• How to complete this task: Each line of the entries below that includes "infty" belongs in your answer.

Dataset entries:
----

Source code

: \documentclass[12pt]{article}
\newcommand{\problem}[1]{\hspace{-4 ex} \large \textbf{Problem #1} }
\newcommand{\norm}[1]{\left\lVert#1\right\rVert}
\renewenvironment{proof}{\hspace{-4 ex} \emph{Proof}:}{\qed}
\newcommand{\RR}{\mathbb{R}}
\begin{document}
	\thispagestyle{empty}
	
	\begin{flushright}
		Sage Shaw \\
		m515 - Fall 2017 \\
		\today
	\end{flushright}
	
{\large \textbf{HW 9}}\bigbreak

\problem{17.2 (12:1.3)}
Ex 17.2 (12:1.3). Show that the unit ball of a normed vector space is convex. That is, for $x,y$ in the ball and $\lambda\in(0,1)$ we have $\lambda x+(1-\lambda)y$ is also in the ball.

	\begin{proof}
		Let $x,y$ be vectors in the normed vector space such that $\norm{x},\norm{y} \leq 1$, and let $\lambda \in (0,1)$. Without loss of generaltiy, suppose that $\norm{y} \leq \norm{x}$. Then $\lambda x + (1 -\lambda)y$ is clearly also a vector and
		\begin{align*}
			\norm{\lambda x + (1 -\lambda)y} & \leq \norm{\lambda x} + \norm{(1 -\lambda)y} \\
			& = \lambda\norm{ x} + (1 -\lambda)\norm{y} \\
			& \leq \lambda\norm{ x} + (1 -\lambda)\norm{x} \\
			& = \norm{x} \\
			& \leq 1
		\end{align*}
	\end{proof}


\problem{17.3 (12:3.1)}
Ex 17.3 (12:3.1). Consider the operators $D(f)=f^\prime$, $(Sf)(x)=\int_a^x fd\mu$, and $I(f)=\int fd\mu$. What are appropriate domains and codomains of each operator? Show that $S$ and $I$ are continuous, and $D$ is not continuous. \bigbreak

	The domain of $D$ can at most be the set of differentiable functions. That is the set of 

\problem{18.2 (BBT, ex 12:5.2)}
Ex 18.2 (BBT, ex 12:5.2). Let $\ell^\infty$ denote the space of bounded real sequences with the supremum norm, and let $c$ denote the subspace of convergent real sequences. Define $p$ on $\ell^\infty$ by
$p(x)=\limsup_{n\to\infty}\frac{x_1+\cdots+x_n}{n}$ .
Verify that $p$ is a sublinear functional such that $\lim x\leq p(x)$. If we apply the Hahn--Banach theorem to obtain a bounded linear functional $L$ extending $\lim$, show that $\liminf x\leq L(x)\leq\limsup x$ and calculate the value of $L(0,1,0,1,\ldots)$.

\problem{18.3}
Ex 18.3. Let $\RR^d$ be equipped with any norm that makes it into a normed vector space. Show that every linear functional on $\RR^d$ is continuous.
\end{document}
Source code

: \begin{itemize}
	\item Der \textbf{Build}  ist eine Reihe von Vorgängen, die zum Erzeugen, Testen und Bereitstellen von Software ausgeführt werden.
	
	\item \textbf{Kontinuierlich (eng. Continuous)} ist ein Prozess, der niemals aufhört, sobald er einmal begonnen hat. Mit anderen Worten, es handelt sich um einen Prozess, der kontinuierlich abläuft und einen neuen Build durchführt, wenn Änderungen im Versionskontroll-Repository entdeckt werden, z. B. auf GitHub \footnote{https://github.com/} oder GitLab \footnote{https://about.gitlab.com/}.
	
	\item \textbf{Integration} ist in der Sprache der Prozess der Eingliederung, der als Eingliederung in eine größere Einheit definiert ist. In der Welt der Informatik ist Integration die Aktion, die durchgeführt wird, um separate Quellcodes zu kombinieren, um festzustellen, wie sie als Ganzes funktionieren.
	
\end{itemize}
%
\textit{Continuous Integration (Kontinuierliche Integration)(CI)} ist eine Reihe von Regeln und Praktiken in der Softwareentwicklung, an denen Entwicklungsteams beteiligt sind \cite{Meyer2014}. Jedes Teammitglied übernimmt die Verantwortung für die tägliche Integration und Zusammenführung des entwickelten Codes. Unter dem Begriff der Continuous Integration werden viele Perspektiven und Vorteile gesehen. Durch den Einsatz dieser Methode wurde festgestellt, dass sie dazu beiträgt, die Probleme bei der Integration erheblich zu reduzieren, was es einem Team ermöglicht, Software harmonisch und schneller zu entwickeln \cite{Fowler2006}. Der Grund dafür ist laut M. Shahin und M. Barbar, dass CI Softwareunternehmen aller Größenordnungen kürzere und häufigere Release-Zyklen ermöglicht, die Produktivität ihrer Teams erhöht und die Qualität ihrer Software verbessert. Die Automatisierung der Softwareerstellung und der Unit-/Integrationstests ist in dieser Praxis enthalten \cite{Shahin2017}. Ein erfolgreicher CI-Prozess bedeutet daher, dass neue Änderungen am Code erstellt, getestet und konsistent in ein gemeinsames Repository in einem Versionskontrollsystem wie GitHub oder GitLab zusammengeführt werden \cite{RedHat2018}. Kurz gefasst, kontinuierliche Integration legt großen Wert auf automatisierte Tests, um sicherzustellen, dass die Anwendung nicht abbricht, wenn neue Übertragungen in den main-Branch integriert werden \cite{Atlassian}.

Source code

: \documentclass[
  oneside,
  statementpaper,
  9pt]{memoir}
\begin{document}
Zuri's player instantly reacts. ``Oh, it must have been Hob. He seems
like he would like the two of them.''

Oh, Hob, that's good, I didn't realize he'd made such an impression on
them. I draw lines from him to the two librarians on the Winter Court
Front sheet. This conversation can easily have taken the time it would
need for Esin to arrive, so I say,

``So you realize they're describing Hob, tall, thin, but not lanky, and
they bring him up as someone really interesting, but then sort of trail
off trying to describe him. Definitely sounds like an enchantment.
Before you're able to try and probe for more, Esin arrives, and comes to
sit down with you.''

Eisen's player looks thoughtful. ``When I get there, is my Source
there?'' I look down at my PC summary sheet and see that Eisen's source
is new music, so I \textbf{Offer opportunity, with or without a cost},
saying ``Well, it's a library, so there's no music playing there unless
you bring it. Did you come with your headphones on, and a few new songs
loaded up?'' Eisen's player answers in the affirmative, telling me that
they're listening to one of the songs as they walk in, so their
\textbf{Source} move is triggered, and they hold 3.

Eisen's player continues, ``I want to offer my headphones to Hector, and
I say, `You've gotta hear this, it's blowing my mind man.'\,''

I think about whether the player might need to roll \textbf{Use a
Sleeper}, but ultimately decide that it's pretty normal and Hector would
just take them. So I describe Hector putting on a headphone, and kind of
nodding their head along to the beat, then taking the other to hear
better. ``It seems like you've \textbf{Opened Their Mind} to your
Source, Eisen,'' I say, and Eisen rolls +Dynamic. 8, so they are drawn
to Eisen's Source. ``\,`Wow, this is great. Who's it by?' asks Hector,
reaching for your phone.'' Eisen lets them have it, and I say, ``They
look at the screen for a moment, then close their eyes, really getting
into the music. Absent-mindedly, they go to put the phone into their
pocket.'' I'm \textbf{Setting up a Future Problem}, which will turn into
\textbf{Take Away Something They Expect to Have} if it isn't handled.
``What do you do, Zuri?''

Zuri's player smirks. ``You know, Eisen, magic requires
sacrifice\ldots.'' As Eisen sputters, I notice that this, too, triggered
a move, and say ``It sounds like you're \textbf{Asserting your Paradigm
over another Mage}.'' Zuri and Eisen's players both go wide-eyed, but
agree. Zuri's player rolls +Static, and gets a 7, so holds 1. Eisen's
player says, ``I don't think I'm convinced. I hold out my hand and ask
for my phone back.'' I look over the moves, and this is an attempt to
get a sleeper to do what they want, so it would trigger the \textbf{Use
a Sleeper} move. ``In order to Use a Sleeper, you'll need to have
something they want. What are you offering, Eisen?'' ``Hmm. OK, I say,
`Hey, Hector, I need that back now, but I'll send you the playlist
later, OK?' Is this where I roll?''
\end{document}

----

• Result for this task:
Ex 18.2 (BBT, ex 12:5.2). Let $\ell^\infty$ denote the space of bounded real sequences with the supremum norm, and let $c$ denote the subspace of convergent real sequences. Define $p$ on $\ell^\infty$ by
$p(x)=\limsup_{n\to\infty}\frac{x_1+\cdots+x_n}{n}$ .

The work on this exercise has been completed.